### EXERCISE DESCRIPTION
Sort through the data and copy the lines holding the word "PairingSettings".

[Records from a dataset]
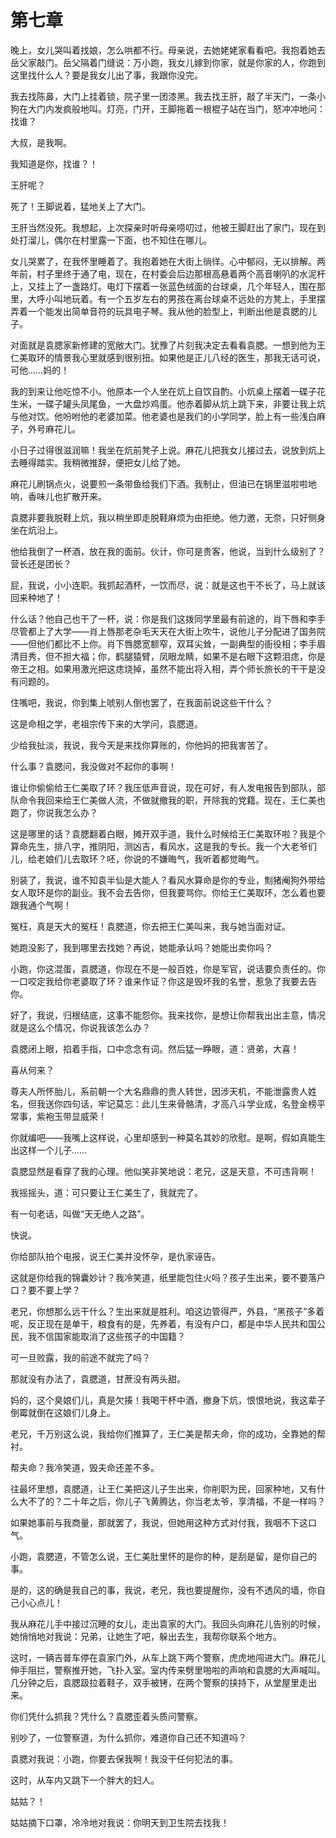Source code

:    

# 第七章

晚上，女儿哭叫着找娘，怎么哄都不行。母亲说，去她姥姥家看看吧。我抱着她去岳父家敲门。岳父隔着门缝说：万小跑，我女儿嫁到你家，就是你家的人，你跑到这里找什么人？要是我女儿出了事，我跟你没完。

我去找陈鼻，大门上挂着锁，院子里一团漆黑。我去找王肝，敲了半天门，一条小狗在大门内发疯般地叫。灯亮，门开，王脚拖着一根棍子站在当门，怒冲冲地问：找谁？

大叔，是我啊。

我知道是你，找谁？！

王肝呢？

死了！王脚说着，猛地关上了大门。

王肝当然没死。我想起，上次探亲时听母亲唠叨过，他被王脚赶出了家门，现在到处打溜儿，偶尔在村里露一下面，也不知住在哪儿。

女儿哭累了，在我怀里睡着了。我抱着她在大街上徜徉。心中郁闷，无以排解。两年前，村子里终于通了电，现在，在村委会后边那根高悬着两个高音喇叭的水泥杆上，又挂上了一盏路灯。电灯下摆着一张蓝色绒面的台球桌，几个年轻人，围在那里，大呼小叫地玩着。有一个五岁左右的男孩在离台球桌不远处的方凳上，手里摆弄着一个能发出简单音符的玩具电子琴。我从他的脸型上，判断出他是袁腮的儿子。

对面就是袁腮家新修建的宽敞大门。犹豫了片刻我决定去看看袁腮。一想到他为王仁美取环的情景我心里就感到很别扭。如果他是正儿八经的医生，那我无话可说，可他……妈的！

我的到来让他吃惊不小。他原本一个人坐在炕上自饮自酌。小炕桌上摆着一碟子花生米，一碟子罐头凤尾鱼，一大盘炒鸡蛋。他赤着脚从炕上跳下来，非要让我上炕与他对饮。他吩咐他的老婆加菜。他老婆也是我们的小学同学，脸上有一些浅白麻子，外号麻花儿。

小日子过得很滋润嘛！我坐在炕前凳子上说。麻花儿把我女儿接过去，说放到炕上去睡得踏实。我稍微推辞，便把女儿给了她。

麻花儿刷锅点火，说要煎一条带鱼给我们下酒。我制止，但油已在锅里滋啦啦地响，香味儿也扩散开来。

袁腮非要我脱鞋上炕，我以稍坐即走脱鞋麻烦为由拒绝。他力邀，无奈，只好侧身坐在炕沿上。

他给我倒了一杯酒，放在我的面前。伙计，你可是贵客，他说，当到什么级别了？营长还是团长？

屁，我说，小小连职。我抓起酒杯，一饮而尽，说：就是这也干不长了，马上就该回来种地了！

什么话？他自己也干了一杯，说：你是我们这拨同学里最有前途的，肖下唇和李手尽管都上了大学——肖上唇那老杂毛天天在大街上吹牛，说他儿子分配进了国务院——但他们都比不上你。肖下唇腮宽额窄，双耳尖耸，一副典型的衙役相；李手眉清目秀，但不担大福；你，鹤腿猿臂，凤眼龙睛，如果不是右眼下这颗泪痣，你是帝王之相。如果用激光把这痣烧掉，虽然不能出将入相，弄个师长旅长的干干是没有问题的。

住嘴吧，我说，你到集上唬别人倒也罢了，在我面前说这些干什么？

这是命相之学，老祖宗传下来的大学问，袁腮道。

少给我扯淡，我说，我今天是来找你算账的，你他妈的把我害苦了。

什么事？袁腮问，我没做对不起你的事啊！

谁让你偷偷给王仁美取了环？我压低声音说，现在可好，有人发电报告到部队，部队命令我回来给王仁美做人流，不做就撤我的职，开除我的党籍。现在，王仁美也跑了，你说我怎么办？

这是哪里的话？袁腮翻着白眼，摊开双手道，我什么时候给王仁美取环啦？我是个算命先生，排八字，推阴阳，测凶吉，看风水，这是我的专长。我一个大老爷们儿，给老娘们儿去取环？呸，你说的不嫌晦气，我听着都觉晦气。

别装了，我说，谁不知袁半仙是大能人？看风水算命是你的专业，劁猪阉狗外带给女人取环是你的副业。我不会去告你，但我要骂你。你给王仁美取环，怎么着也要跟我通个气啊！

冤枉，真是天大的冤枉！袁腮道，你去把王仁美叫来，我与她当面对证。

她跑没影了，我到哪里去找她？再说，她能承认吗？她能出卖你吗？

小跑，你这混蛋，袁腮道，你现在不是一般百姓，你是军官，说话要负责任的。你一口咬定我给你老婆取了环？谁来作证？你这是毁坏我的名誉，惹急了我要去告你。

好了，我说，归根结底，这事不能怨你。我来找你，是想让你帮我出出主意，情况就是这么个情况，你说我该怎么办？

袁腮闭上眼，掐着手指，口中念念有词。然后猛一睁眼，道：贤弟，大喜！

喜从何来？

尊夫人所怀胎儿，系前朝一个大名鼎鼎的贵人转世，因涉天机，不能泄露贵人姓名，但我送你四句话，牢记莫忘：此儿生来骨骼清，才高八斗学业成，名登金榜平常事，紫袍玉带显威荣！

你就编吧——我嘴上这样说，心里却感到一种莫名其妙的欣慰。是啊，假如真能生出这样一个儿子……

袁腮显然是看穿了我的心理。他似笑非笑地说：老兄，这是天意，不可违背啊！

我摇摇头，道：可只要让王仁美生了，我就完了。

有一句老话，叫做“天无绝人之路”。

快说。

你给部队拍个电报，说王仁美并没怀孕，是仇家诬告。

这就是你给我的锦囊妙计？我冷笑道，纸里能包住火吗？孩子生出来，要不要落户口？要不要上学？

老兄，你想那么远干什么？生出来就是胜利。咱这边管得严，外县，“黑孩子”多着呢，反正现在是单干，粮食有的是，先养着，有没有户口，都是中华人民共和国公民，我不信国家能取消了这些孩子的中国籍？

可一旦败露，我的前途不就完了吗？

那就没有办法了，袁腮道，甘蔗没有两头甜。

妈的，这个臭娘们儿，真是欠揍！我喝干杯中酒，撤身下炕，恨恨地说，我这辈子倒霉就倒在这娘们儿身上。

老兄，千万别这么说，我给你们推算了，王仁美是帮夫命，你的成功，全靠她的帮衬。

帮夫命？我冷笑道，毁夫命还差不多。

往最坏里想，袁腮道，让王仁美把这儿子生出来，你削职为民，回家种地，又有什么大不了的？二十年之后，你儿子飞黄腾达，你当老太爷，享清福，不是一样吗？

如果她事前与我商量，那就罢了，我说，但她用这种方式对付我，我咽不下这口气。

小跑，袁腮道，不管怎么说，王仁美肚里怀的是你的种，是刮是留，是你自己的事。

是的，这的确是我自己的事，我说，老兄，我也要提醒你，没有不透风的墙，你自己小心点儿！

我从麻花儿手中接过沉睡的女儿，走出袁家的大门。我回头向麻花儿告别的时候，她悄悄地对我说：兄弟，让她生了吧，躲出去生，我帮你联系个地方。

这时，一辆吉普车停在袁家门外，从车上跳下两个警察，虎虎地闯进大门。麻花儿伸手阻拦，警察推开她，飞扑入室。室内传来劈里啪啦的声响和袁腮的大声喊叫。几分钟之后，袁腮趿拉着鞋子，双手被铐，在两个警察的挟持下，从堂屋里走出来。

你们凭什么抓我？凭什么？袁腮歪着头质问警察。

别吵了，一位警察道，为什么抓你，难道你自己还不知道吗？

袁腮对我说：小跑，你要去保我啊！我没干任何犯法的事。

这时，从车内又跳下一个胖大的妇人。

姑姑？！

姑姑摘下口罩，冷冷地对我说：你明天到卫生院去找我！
---
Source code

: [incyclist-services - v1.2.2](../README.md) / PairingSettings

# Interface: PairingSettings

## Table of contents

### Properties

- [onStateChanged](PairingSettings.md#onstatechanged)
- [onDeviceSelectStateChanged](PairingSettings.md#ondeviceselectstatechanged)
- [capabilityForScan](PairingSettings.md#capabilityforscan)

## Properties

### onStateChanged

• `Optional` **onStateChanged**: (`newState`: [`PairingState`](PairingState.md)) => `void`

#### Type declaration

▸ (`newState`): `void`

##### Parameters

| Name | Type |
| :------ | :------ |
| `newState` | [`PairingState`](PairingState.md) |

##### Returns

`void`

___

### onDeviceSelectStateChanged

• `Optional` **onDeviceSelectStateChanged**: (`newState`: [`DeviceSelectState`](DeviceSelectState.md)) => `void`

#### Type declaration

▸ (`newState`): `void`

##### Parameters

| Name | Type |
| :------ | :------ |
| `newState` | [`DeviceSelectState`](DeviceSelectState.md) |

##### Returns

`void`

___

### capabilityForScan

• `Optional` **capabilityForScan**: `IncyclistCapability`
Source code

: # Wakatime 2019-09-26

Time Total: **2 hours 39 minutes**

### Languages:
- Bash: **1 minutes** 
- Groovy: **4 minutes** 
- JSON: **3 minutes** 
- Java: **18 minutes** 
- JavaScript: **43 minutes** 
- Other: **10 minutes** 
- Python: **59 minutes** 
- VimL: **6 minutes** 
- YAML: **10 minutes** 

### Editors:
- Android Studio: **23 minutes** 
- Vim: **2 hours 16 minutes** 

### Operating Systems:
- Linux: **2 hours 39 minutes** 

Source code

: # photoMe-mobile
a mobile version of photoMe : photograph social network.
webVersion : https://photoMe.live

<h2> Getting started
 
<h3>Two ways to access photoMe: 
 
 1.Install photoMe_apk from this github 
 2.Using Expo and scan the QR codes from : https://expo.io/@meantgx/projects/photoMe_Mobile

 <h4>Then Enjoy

### ANSWER SPACE
: [incyclist-services - v1.2.2](../README.md) / PairingSettings
# Interface: PairingSettings
- [onStateChanged](PairingSettings.md#onstatechanged)
- [onDeviceSelectStateChanged](PairingSettings.md#ondeviceselectstatechanged)
- [capabilityForScan](PairingSettings.md#capabilityforscan)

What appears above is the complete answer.